● Task
Each line of the records that includes "relational" should be found and copied.

(Plain-text document sources)

● ● ● ● ● ● ●

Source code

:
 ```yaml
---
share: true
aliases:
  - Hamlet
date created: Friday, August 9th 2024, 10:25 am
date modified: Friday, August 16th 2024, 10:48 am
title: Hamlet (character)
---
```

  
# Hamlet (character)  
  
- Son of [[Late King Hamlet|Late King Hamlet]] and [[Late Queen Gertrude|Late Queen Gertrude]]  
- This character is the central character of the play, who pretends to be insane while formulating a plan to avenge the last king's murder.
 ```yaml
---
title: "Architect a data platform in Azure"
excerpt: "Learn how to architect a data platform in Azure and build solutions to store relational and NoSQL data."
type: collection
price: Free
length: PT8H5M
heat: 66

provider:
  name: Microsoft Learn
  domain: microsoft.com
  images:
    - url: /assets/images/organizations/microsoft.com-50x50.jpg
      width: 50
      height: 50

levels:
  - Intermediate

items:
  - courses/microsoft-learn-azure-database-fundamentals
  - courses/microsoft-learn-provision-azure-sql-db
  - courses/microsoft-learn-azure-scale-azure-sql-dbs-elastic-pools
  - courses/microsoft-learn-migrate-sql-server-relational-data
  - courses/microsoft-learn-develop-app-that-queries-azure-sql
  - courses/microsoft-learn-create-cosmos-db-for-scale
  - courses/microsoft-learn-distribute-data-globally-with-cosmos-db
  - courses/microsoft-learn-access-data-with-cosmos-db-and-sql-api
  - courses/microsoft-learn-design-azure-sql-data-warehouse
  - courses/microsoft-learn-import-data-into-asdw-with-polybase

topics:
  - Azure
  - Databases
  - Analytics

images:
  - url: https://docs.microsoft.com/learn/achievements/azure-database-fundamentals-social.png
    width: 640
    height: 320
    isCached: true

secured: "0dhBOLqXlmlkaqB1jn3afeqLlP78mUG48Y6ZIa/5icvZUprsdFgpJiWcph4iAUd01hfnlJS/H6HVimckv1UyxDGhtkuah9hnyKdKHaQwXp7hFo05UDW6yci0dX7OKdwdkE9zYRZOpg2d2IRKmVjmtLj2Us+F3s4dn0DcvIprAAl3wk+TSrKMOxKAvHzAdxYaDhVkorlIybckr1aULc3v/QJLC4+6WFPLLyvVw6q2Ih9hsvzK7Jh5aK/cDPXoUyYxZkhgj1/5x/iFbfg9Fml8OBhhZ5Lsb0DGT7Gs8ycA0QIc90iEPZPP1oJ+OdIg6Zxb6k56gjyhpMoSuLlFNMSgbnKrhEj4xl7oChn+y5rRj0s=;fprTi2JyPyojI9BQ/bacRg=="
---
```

● ● ● ● ● ● ●

● Written solution
excerpt: "Learn how to architect a data platform in Azure and build solutions to store relational and NoSQL data."
  - courses/microsoft-learn-migrate-sql-server-relational-data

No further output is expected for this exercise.